Cleaner will produce two folders with compressed files. One contains a master movie and a text file with the HTML to access the stream, and another folder contains the compressed Quicktime files. One folder is labeled "Upload to HTTP server" and those go wherever you can serve web pages from, either in your root website or your ~/username/Sites folder. Copy the contents of the folder labeled "Upload to Streaming Server" to /Library/QuicktimeStreaming/Movies.
5. Now you are ready to test the stream! Remember that clip of HTML that Cleaner made and you put in your web server folder? Call it in a web browser and see if it runs from your local Apache server. Access it with your full IP name, like <http://hostname.dyndns.org/clipname.html> (I'm assuming you put the file in your root webserver, /Library/Webserver/Documents/) and see if it streams. If all goes well, when you click on the Play button, you will see "Negotiating... Buffering..." and you will know the file is being served as a stream, and is now accessible to the world.
6. So now that you can stream and have a working sample of HTML with proper tags, with a little editing we can use that same HTML in any other web page. Here's the chunk of HTML that will stream the file "gumby.mov" just like in my demonstration (I've cut it into shorter lines for readability)
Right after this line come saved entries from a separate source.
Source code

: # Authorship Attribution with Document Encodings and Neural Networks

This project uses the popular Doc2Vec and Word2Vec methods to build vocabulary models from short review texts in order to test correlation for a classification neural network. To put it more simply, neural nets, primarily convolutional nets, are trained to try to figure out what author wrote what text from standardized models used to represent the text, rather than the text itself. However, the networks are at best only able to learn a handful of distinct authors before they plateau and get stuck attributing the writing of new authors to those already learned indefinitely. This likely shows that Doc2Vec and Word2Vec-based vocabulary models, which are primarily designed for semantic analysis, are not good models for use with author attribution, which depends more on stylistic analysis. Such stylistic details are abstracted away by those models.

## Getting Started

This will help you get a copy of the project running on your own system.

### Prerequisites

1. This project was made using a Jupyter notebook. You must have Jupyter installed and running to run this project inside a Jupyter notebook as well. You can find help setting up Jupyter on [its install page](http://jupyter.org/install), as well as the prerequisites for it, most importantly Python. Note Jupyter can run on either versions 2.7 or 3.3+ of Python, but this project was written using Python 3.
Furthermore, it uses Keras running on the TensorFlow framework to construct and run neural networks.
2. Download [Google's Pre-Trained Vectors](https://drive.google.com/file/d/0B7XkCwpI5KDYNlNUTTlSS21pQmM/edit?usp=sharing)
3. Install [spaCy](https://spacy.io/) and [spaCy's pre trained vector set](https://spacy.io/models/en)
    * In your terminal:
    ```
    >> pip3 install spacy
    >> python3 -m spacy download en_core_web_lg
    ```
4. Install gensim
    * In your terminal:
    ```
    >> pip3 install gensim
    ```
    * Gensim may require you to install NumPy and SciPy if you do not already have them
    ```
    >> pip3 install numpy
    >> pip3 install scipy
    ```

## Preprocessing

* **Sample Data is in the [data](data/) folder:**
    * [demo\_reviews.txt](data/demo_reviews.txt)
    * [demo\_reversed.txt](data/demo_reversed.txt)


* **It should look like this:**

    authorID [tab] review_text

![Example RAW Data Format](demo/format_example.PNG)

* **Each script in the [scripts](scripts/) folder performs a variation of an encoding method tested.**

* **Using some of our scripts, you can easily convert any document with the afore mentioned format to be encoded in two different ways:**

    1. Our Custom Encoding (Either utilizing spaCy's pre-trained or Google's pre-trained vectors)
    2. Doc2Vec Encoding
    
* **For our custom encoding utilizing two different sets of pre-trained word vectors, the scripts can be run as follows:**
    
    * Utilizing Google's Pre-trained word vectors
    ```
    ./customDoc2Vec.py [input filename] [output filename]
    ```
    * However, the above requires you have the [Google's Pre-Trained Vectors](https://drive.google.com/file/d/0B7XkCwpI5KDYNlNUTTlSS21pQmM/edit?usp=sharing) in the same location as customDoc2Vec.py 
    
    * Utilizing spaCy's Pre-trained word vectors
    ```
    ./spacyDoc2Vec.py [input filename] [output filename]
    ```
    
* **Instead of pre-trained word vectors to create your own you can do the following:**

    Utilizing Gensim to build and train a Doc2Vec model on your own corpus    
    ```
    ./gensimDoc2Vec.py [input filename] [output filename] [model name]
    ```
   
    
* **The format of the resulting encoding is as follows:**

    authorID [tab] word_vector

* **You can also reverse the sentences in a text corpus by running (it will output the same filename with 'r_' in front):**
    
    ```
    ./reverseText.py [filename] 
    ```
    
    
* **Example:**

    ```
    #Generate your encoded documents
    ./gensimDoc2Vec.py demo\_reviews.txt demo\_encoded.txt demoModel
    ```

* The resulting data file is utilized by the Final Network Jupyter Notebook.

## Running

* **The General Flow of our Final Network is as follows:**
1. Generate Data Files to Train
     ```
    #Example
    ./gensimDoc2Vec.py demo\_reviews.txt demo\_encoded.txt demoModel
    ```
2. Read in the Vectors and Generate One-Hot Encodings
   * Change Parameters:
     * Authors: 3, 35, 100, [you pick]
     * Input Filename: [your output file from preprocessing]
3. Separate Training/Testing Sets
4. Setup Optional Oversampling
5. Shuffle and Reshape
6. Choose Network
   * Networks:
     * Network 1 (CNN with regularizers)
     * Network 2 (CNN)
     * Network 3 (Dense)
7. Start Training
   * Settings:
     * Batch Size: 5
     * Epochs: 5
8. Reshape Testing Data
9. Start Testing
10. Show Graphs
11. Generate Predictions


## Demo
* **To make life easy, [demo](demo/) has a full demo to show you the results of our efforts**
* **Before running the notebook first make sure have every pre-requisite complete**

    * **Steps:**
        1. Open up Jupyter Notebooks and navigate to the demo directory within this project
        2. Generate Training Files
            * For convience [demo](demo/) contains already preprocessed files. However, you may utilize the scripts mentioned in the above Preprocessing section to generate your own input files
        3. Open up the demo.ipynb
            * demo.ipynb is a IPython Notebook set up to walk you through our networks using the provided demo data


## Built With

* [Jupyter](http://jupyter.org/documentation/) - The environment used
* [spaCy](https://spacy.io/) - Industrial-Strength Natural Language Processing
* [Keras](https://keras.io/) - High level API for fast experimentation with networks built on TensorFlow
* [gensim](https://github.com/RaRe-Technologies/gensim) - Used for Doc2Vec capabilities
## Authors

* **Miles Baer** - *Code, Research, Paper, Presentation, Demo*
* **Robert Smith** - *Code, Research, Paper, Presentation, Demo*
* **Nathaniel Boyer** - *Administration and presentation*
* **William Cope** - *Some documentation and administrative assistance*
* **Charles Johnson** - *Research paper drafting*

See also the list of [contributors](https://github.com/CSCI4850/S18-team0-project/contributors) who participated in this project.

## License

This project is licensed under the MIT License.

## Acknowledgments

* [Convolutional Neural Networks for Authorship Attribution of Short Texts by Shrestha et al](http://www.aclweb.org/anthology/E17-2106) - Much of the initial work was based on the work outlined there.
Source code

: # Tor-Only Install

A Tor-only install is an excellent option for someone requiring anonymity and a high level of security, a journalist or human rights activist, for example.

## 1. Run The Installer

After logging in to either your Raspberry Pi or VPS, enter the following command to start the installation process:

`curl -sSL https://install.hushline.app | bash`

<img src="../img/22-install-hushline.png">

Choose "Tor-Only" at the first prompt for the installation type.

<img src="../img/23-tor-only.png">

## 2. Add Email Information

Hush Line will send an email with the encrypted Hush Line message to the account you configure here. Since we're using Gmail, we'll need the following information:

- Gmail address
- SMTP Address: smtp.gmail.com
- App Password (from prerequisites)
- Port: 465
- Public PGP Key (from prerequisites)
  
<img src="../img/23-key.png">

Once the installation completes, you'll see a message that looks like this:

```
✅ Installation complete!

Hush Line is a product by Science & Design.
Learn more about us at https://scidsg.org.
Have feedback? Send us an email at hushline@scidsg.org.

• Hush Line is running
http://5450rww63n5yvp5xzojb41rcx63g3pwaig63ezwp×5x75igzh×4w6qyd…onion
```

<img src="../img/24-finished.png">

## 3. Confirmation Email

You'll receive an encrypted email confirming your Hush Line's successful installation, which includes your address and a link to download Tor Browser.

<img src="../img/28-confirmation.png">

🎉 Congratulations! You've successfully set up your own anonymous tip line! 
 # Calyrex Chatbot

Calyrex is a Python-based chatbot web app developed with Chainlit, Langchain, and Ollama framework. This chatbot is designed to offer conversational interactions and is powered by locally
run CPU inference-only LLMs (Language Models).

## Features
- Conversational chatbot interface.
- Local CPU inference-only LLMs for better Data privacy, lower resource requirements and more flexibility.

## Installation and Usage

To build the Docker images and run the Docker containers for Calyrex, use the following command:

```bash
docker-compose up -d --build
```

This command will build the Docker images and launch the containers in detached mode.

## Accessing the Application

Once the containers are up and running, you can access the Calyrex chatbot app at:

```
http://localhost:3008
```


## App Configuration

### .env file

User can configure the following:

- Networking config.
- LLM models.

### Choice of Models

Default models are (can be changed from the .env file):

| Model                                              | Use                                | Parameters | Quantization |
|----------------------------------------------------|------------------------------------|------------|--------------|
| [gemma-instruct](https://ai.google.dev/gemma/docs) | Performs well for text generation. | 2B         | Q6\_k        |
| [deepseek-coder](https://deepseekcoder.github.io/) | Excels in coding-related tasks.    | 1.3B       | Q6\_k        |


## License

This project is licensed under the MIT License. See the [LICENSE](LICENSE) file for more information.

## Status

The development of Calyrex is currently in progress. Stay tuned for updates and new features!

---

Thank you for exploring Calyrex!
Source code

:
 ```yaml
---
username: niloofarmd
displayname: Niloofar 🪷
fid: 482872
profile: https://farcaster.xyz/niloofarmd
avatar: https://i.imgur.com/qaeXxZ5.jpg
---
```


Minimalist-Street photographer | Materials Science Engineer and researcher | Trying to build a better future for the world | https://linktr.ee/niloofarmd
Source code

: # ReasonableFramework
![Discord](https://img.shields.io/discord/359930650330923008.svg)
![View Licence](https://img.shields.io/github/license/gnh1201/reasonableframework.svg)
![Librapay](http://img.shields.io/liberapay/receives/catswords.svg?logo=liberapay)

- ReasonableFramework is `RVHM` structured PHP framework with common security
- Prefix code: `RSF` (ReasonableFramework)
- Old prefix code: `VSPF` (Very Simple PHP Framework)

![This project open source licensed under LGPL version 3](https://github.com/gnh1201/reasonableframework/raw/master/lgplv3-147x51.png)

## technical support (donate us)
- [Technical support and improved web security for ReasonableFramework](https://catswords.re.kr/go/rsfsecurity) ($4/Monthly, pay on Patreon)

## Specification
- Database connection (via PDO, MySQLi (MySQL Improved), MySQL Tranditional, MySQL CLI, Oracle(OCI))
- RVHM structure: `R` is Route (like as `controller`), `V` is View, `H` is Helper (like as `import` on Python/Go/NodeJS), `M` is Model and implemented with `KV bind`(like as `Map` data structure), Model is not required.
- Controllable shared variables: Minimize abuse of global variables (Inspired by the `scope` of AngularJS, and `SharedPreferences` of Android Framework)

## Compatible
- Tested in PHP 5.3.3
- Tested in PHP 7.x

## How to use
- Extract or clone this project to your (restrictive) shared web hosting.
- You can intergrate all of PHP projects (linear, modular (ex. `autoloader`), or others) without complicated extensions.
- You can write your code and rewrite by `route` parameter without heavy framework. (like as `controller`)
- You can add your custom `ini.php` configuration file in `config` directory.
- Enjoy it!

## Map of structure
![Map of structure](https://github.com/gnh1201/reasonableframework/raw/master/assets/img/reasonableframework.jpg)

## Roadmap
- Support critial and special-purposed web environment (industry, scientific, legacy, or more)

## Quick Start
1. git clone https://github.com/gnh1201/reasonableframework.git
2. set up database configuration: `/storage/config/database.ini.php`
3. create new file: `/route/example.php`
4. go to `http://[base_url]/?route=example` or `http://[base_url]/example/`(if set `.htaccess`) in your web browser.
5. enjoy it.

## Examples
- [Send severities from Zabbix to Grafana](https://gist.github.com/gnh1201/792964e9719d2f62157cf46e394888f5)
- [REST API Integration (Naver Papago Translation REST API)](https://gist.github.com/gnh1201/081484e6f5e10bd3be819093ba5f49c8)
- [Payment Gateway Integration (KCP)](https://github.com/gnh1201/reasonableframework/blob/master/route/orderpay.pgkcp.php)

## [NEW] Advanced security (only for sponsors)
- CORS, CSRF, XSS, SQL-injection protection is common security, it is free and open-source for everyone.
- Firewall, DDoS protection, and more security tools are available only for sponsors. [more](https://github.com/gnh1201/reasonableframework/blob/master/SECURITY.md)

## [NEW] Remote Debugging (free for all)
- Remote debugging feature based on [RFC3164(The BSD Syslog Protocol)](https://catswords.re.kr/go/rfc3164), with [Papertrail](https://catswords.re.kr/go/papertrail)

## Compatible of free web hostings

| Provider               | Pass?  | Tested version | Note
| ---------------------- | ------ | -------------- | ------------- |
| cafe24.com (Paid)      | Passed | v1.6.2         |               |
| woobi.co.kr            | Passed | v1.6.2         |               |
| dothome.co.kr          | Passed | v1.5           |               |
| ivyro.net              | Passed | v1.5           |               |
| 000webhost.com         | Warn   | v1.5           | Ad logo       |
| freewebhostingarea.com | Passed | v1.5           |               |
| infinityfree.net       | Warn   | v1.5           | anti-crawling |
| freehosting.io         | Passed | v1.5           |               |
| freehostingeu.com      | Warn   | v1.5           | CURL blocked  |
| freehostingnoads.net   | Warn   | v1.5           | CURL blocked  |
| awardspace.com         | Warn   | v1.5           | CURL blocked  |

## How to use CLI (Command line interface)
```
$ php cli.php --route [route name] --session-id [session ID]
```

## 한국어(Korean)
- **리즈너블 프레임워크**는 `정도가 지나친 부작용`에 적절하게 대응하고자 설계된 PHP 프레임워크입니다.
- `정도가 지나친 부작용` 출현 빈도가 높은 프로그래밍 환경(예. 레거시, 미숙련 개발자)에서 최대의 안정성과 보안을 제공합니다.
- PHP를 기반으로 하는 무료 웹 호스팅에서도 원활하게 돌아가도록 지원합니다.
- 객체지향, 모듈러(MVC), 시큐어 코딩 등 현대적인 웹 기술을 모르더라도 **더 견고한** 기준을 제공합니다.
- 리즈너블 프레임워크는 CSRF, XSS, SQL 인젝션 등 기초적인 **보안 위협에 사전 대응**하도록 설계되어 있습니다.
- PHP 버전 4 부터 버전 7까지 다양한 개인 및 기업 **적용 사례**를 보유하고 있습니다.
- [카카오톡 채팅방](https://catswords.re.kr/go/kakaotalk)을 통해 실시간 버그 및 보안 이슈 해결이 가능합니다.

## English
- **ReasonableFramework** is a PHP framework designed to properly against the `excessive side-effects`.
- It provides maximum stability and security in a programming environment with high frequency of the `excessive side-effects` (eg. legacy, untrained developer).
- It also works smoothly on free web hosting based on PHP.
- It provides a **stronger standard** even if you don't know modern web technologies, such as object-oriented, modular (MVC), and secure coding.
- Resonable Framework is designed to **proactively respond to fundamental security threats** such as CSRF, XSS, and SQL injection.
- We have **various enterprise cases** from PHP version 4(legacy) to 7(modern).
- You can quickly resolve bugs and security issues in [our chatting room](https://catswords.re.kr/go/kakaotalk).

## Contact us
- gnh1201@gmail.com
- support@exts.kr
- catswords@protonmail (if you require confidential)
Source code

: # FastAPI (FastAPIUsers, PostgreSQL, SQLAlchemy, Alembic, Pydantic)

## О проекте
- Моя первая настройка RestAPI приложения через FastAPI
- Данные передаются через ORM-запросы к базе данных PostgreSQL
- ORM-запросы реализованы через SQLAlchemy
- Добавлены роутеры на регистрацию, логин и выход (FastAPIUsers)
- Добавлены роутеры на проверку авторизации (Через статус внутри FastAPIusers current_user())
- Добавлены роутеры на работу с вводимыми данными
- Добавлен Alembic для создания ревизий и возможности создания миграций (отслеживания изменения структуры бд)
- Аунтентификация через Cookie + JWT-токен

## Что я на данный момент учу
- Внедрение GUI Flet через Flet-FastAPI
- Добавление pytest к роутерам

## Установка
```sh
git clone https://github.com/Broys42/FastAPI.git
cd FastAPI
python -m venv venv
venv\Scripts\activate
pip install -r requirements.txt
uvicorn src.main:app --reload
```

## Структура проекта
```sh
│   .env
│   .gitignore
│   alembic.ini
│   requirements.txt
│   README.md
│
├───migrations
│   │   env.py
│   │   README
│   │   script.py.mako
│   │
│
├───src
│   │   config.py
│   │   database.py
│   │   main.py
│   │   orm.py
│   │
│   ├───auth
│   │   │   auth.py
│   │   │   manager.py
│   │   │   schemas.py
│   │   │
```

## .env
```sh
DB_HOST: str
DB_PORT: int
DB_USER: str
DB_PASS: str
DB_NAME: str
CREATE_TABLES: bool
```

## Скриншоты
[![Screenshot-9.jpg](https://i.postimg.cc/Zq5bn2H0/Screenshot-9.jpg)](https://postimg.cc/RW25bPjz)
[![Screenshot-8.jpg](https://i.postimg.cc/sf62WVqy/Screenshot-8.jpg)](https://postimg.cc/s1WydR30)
<OBJECT CLASSID="clsid:02BF25D5-8C17-4B23-BC80-D3488ABDDC6B" WIDTH="320" HEIGHT="256" CODEBASE="http://www.apple.com/qtactivex/qtplugin.cab"> <PARAM NAME="src" VALUE="gumby_MSTR.mov"> <PARAM NAME="autoplay" VALUE="false"> <PARAM NAME="controller" VALUE="true"> <PARAM NAME="loop" VALUE="false"> <EMBED SRC="gumby_MSTR.mov" WIDTH=320 HEIGHT=256 AUTOPLAY=false CONTROLLER=true LOOP=false PLUGINSPAGE="http://www.apple.com/quicktime/">To make this file work on the blog server, you must change the master movie pathnames from relative to absolute, and point to your home server (I've marked the pathnames in red to make them easier to locate). In this example, I changed those instances of "gumby_MSTR.mov" to the full URL, like "http://hostname.dyndns.org/gumby_MSTR.mov" or whatever is appropriate for the originating server. I just take the HTML file generated by Cleaner and open it in BBEdit to edit the paths, or I could paste it into a new page in a web editor like GoLive 6 (that's what I use). Wherever I drop this chunk of HTML into my blog entry or web page source, the Quicktime streaming "badge" will appear. Now I can copy and paste that HTML directly into a new story window on my blog's html entry page.